MORE of Professor Raincoaster’s Little Lectures

I thought I’d better explain something. In case you’re wondering why I don’t read/comment on your blog anymore, there’s probably a very simple reason.

That.

Pimp of the Month

8 thoughts on “MORE of Professor Raincoaster’s Little Lectures

  1. that you’ve mistaken me for Huggy Bear or Bad Bad Leroy Brown?

    I thought it was just because you were busy and that I haven’t been particularly insightful or brilliant in a while.

    But the black dress was still a knockout.

  2. You’ve become a pimp and have no time for reading…profits in the pimping business are soaring, but it’s difficult constantly keeping track of, and ‘educating’ all your ho’s.

  3. No, it’s the page jump. I find it abusive; you’re forcing your readers to jump through hoops to get at your writing, because it’s JUST THAT GOOD. Trust me, when something is too hit-whorey for me, it’s too hit-whorey altogether.
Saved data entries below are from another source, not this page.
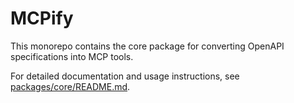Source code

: # MCPify

This monorepo contains the core package for converting OpenAPI specifications into MCP tools.

For detailed documentation and usage instructions, see [packages/core/README.md](packages/core/README.md).
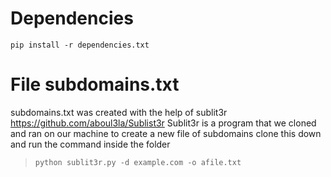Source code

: # Dependencies
`pip install -r dependencies.txt` 
# File subdomains.txt
subdomains.txt was created with the help of sublit3r
https://github.com/aboul3la/Sublist3r
Sublit3r is a program that we cloned and ran on our machine
to create a new file of subdomains clone this down and run the command inside the folder
> `python sublit3r.py -d example.com -o afile.txt`

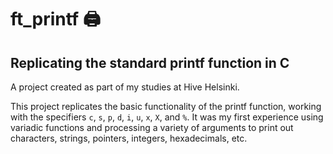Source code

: # ft_printf 🖨️
## Replicating the standard printf function in C

A project created as part of my studies at Hive Helsinki.

This project replicates the basic functionality of the printf function, working with the specifiers `c`, `s`, `p`, `d`, `i`, `u`, `x`, `X`, and `%`. 
It was my first experience using variadic functions and processing a variety of arguments to print out characters, strings, pointers, integers, hexadecimals, etc. 
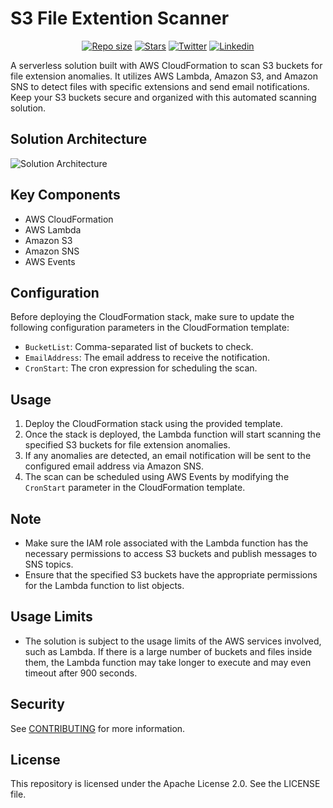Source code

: # S3 File Extention Scanner 

<p align="center">
	<a href="https://github.com/Yris-ops/s3-file-extension-scanner-aws"><img alt="Repo size" src="https://img.shields.io/github/repo-size/Yris-ops/s3-file-extension-scanner-aws"></a>
	<a href="https://github.com/Yris-ops/s3-file-extension-scanner-aws"><img alt="Stars" src="https://img.shields.io/github/stars/Yris-ops/s3-file-extension-scanner-aws"></a>
	<a href="https://twitter.com/cz_antoine"><img alt="Twitter" src="https://img.shields.io/twitter/follow/cz_antoine?style=social"></a>
	<a href="https://www.linkedin.com/in/antoine-cichowicz-837575b1"><img alt="Linkedin" src="https://img.shields.io/badge/-Antoine-blue?style=flat-square&logo=Linkedin&logoColor=white"></a>
<p>

A serverless solution built with AWS CloudFormation to scan S3 buckets for file extension anomalies. It utilizes AWS Lambda, Amazon S3, and Amazon SNS to detect files with specific extensions and send email notifications. Keep your S3 buckets secure and organized with this automated scanning solution.

## Solution Architecture

![Solution Architecture](img/architecture_diagram.png)

## Key Components

- AWS CloudFormation
- AWS Lambda
- Amazon S3
- Amazon SNS
- AWS Events

## Configuration

Before deploying the CloudFormation stack, make sure to update the following configuration parameters in the CloudFormation template:

- `BucketList`: Comma-separated list of buckets to check.
- `EmailAddress`: The email address to receive the notification.
- `CronStart`: The cron expression for scheduling the scan.

## Usage

1. Deploy the CloudFormation stack using the provided template.
2. Once the stack is deployed, the Lambda function will start scanning the specified S3 buckets for file extension anomalies.
3. If any anomalies are detected, an email notification will be sent to the configured email address via Amazon SNS.
4. The scan can be scheduled using AWS Events by modifying the `CronStart` parameter in the CloudFormation template.

## Note

- Make sure the IAM role associated with the Lambda function has the necessary permissions to access S3 buckets and publish messages to SNS topics.
- Ensure that the specified S3 buckets have the appropriate permissions for the Lambda function to list objects.

## Usage Limits

- The solution is subject to the usage limits of the AWS services involved, such as Lambda. If there is a large number of buckets and files inside them, the Lambda function may take longer to execute and may even timeout after 900 seconds. 

## Security

See [CONTRIBUTING](CONTRIBUTING.md#security-issue-notifications) for more information.

## License

This repository is licensed under the Apache License 2.0. See the LICENSE file.
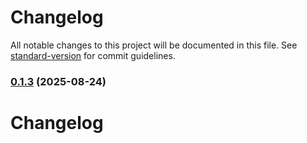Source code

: # Changelog

All notable changes to this project will be documented in this file. See [standard-version](https://github.com/conventional-changelog/standard-version) for commit guidelines.

### [0.1.3](https://github.com/Keyrxng/ez-web-rpc/compare/v0.1.2...v0.1.3) (2025-08-24)

# Changelog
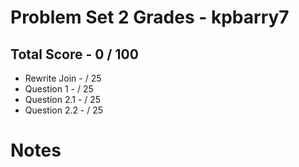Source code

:# Problem Set 2 Grades - kpbarry7

## Total Score - 0 / 100

* Rewrite Join -  / 25
* Question 1 -  / 25
* Question 2.1 -  / 25
* Question 2.2 -  / 25

# Notes

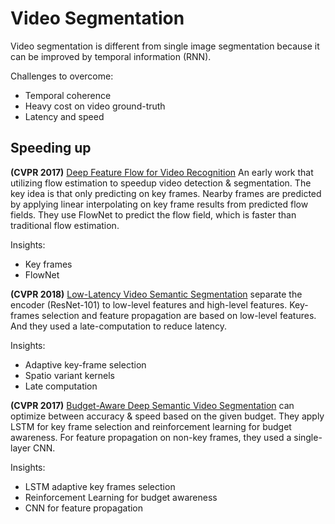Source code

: # Video Segmentation
Video segmentation is different from single image segmentation because it can be improved by temporal information (RNN). 

Challenges to overcome:
+ Temporal coherence
+ Heavy cost on video ground-truth
+ Latency and speed

## Speeding up
**(CVPR 2017)**  [Deep Feature Flow for Video Recognition][1] An early work that utilizing flow estimation to speedup video detection & segmentation. The key idea is that only predicting on key frames. Nearby frames are predicted by applying linear interpolating on key frame results from predicted flow fields. They use FlowNet to predict the flow field, which is faster than traditional flow estimation.

Insights:
+ Key frames
+ FlowNet

**(CVPR 2018)** [Low-Latency Video Semantic Segmentation][2] separate the encoder (ResNet-101) to low-level features and high-level features. Key-frames selection and feature propagation are based on low-level features. And they used a late-computation to reduce latency.

Insights:
+ Adaptive key-frame selection
+ Spatio variant  kernels
+ Late computation

**(CVPR 2017)** [Budget-Aware Deep Semantic Video Segmentation][3] can optimize between accuracy & speed based on the given budget. They apply LSTM for key frame selection and reinforcement learning for budget awareness.
For feature propagation on non-key frames, they used a single-layer CNN.

Insights:
+ LSTM adaptive key frames selection
+ Reinforcement Learning for budget awareness
+ CNN for feature propagation

[1]:	https://arxiv.org/abs/1611.07715
[2]:	https://arxiv.org/abs/1804.00389
[3]:	http://web.engr.oregonstate.edu/~sinisa/research/publications/cvpr17_budget.pdf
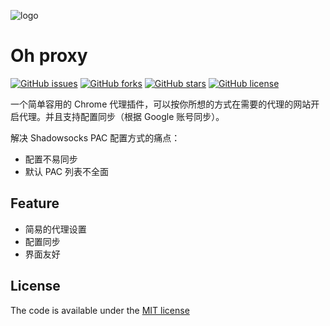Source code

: ![logo](https://raw.githubusercontent.com/gh-0/oh-proxy/master/docs/assets/oh-proxy.png)

# Oh proxy
[![GitHub issues](https://img.shields.io/github/issues/gh-0/oh-proxy.svg)](https://github.com/gh-0/oh-proxy/issues)
[![GitHub forks](https://img.shields.io/github/forks/gh-0/oh-proxy.svg)](https://github.com/gh-0/oh-proxy/network)
[![GitHub stars](https://img.shields.io/github/stars/gh-0/oh-proxy.svg)](https://github.com/gh-0/oh-proxy/stargazers)
[![GitHub license](https://img.shields.io/github/license/gh-0/oh-proxy.svg)](https://github.com/gh-0/oh-proxy)

一个简单容用的 Chrome 代理插件，可以按你所想的方式在需要的代理的网站开启代理。并且支持配置同步（根据 Google 账号同步）。

解决 Shadowsocks PAC 配置方式的痛点：
- 配置不易同步
- 默认 PAC 列表不全面

## Feature
- 简易的代理设置
- 配置同步
- 界面友好

## License
The code is available under the [MIT license](https://github.com/gh-0/oh-proxy/blob/master/LICENSE)
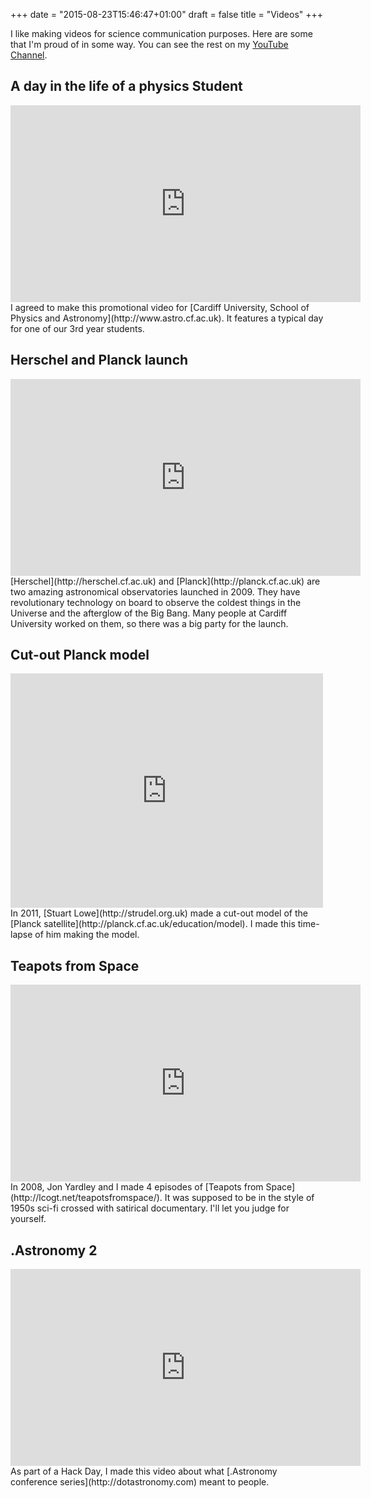 +++
date = "2015-08-23T15:46:47+01:00"
draft = false
title = "Videos"
+++

I like making videos for science communication purposes. Here are some that I'm proud of in some way. You can see the rest on my [YouTube Channel](https://www.youtube.com/user/zemogle/videos).

## A day in the life of a physics Student
<iframe width="560" height="315" src="https://www.youtube.com/embed/SVa2TTLPfjI" frameborder="0" allowfullscreen></iframe>  
I agreed to make this promotional video for [Cardiff University, School of Physics and Astronomy](http://www.astro.cf.ac.uk). It features a typical day for one of our 3rd year students.

## Herschel and Planck launch
<iframe width="560" height="315" src="https://www.youtube.com/embed/P0daasNF40Y" frameborder="0" allowfullscreen></iframe>  
[Herschel](http://herschel.cf.ac.uk) and [Planck](http://planck.cf.ac.uk) are two amazing astronomical observatories launched in 2009. They have revolutionary technology on board to observe the coldest things in the Universe and the afterglow of the Big Bang. Many people at Cardiff University worked on them, so there was a big party for the launch.

## Cut-out Planck model
<iframe src="https://player.vimeo.com/video/20783781" width="500" height="375" frameborder="0" webkitallowfullscreen mozallowfullscreen allowfullscreen></iframe>  
In 2011, [Stuart Lowe](http://strudel.org.uk) made a cut-out model of the [Planck satellite](http://planck.cf.ac.uk/education/model). I made this time-lapse of him making the model.

## Teapots from Space
<iframe width="560" height="315" src="https://www.youtube.com/embed/1X15F_l9f6o" frameborder="0" allowfullscreen></iframe>  
In 2008, Jon Yardley and I made 4 episodes of [Teapots from Space](http://lcogt.net/teapotsfromspace/). It was supposed to be in the style of 1950s sci-fi crossed with satirical documentary. I'll let you judge for yourself.

## .Astronomy 2
<iframe width="560" height="315" src="https://www.youtube.com/embed/PcuKzctC_Ms" frameborder="0" allowfullscreen></iframe>  
As part of a Hack Day, I made this video about what [.Astronomy conference series](http://dotastronomy.com) meant to people.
    I know that since Gawker Media switched to the pay per click model page jumps have spread around the blogosphere, but although your clicks go up, your readership goes down relative to what it was before. There are only a handful of blogs where I will endure this (and yes, I’m very busy, too busy to go to a blog to read it, be prevented from doing so by a click, and come back on a regular basis; if I go to your blog, it’s because I want to read it. So let me) and it doesn’t endear them to me.

    I honestly cannot see any point whatsoever to using the page jump if you’re not posting enormous files and images that would slow down the front page loading, or if you’re not getting paid for clicks.

    I go to a blog and I see:

    So yesterday I saw the most amazing thing (click for more)

    and I go away and I don’t come back.